DATA UNDER STUDY below:

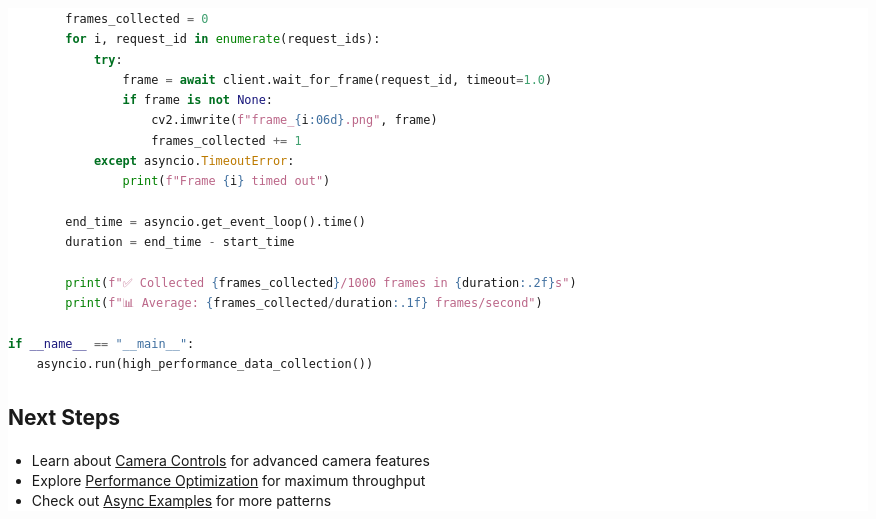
 ```python
        frames_collected = 0
        for i, request_id in enumerate(request_ids):
            try:
                frame = await client.wait_for_frame(request_id, timeout=1.0)
                if frame is not None:
                    cv2.imwrite(f"frame_{i:06d}.png", frame)
                    frames_collected += 1
            except asyncio.TimeoutError:
                print(f"Frame {i} timed out")
        
        end_time = asyncio.get_event_loop().time()
        duration = end_time - start_time
        
        print(f"✅ Collected {frames_collected}/1000 frames in {duration:.2f}s")
        print(f"📊 Average: {frames_collected/duration:.1f} frames/second")

if __name__ == "__main__":
    asyncio.run(high_performance_data_collection())
```

## Next Steps

- Learn about [Camera Controls](camera.md) for advanced camera features
- Explore [Performance Optimization](../performance/optimization.md) for maximum throughput
- Check out [Async Examples](../examples/async-streaming.md) for more patterns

End of DATA UNDER STUDY.

TASK | Without the pictures, restate all the entries above exactly.

SOLUTION BELOW |
 ```python
        frames_collected = 0
        for i, request_id in enumerate(request_ids):
            try:
                frame = await client.wait_for_frame(request_id, timeout=1.0)
                if frame is not None:
                    cv2.imwrite(f"frame_{i:06d}.png", frame)
                    frames_collected += 1
            except asyncio.TimeoutError:
                print(f"Frame {i} timed out")
        
        end_time = asyncio.get_event_loop().time()
        duration = end_time - start_time
        
        print(f"✅ Collected {frames_collected}/1000 frames in {duration:.2f}s")
        print(f"📊 Average: {frames_collected/duration:.1f} frames/second")

if __name__ == "__main__":
    asyncio.run(high_performance_data_collection())
```

## Next Steps

- Learn about [Camera Controls](camera.md) for advanced camera features
- Explore [Performance Optimization](../performance/optimization.md) for maximum throughput
- Check out [Async Examples](../examples/async-streaming.md) for more patterns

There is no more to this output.